Stratégies de récupération post-compétition chez les footballeurs masculins de niveau « élite ». Effets sur la performance : une revue systématique et méta-analyse

Kinesport
L’interaction entre la charge d’entraînement, la fatigue, l’adaptation et la récupération est un élément d’une extrême complexité, comportant des facteurs de natures très différentes. Les preuves actuelles soulignent qu’une récupération suffisante et optimale est nécessaire pour prévenir les problèmes de santé et atteindre des performances optimales. Ainsi, le choix des stratégies de récupération par les entraîneurs et les athlètes peut être crucial. Cependant, définir précisément le concept de « récupération post-exercice » est une mission difficile en raison du nombre de variables affectant la récupération optimale. 

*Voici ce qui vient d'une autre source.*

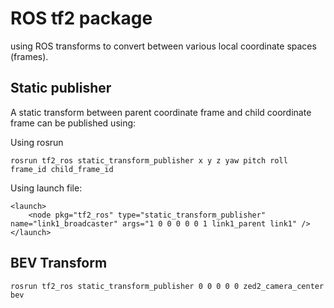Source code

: # ROS tf2 package
using ROS transforms to convert between various local coordinate spaces (frames).

## Static publisher
A static transform between parent coordinate frame and child coordinate frame can be published using: 

Using rosrun
```
rosrun tf2_ros static_transform_publisher x y z yaw pitch roll frame_id child_frame_id
```

Using launch file: 
```
<launch>
    <node pkg="tf2_ros" type="static_transform_publisher" name="link1_broadcaster" args="1 0 0 0 0 0 1 link1_parent link1" />
</launch>
```

## BEV Transform 
```
rosrun tf2_ros static_transform_publisher 0 0 0 0 0 zed2_camera_center bev
```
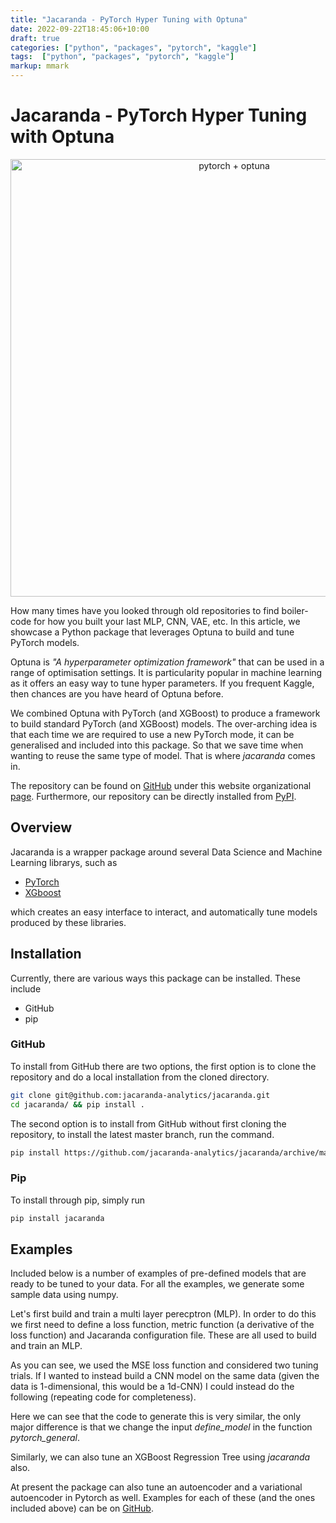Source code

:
 ```yaml
---
title: "Jacaranda - PyTorch Hyper Tuning with Optuna"
date: 2022-09-22T18:45:06+10:00
draft: true
categories: ["python", "packages", "pytorch", "kaggle"]
tags:  ["python", "packages", "pytorch", "kaggle"]
markup: mmark
---
```


# Jacaranda - PyTorch Hyper Tuning with Optuna

<div style="text-align: center;">
<img src="/pytorch_optuna.png" alt="pytorch + optuna" width="700"/>
</div>

How many times have you looked through old repositories to find boiler-code for how you built your last MLP, CNN, VAE, etc. In this article, we showcase a Python package that leverages Optuna to build and tune PyTorch models.

Optuna is *"A hyperparameter optimization framework"* that can be used in a range of optimisation settings. It is particularity popular in machine learning as it offers an easy way to tune hyper parameters. If you frequent Kaggle, then chances are you have heard of Optuna before.

We combined Optuna with  PyTorch (and XGBoost)  to produce a framework to build standard PyTorch (and XGBoost) models. The over-arching idea is that each time we are required to use a new PyTorch mode, it can be generalised and included into this package. So that we save time when wanting to reuse the same type of model. That is where *jacaranda* comes in.

The repository can be found on [GitHub](https://github.com/jacaranda-analytics/jacaranda) under this website organizational [page](https://github.com/jacaranda-analytics).  Furthermore, our repository can be directly installed from  [PyPI](https://pypi.org/project/jacaranda/). 

## Overview

Jacaranda is a wrapper package around several Data Science and Machine Learning
librarys,  such as 

- [PyTorch](https://pytorch.org)
- [XGboost](https://xgboost.readthedocs.io/en/stable/)

which creates an easy interface to interact, and automatically tune models produced 
by these libraries. 

## Installation 

Currently, there are various ways this package can be installed. 
These include 

- GitHub 
- pip

### GitHub 

To install from GitHub there are two options, 
the first option is to clone the repository and do a local installation from the cloned directory. 

```sh
git clone git@github.com:jacaranda-analytics/jacaranda.git
cd jacaranda/ && pip install . 
```

The second option is to install from GitHub without first cloning the repository, 
to install the latest master branch, run the command. 

```sh
pip install https://github.com/jacaranda-analytics/jacaranda/archive/master.zip
```

### Pip 

To install through pip, simply run 

```python 
pip install jacaranda
```

## Examples 

Included below is a number of examples of pre-defined models that are ready to be tuned to your data.  For all the examples, we generate some sample data using numpy.  

Let's first build and train a multi layer perecptron (MLP). In order to do this we first need to define a loss function, metric function (a derivative of the loss function) and Jacaranda configuration file. These are all used to build and train an MLP.

<script 
src="https://emgithub.com/embed-v2.js?target=https%3A%2F%2Fgithub.com%2Fjacaranda-analytics%2Fjacaranda%2Fblob%2Fmain%2Fexamples%2Fjacaranda-mlp.py&style=github-dark&type=code&showBorder=on&showLineNumbers=on&showFileMeta=on&showFullPath=on&showCopy=on&fetchFromJsDelivr=on">
</script>

As you can see, we used the MSE loss function and considered two tuning trials. If I wanted to instead build a CNN model on the same data (given the data is 1-dimensional, this would be a 1d-CNN) I could instead do the following (repeating code for completeness).

<script src="https://emgithub.com/embed-v2.js?target=https%3A%2F%2Fgithub.com%2Fjacaranda-analytics%2Fjacaranda%2Fblob%2Fmain%2Fexamples%2Fjacaranda-cnn1d.py&style=github-dark&type=code&showBorder=on&showLineNumbers=on&showFileMeta=on&showFullPath=on&showCopy=on&fetchFromJsDelivr=on"></script>

Here we can see that the code to generate this is very similar, the only major difference is that we change the input *define_model* in the function *pytorch_general*. 

Similarly, we can also tune an XGBoost Regression Tree using *jacaranda* also. 

<script src="https://emgithub.com/embed-v2.js?target=https%3A%2F%2Fgithub.com%2Fjacaranda-analytics%2Fjacaranda%2Fblob%2Fmain%2Fexamples%2Fjacaranda-xgboost.py&style=github-dark&type=code&showBorder=on&showLineNumbers=on&showFileMeta=on&showFullPath=on&showCopy=on&fetchFromJsDelivr=on"></script>

At present the package can also tune an autoencoder and a variational autoencoder in Pytorch as well. Examples for each of these (and the ones included above) can be on [GitHub](https://github.com/jacaranda-analytics/jacaranda/tree/main/examples).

Si l’on se concentre sur les joueurs de football de niveau « élite » (professionnels et semi-professionnels), nous observons que le joueur moyen à ce niveau est exposé à un calendrier très chargé avec une moyenne de 60 matchs par saison, soit 5,5 matchs par mois ou un match tous les 4,3 jours. Par conséquent, beaucoup de stress physique et psychologique est imposé aux footballeurs professionnels. On estime que les joueurs qui participent à 2 matchs par semaine et qui ont une récupération de 4 jours ou moins entre les compétitions, ont 6 fois plus de risque de se blesser que ceux qui ne participent qu’à un seul et ont 6 jours ou plus de récupération.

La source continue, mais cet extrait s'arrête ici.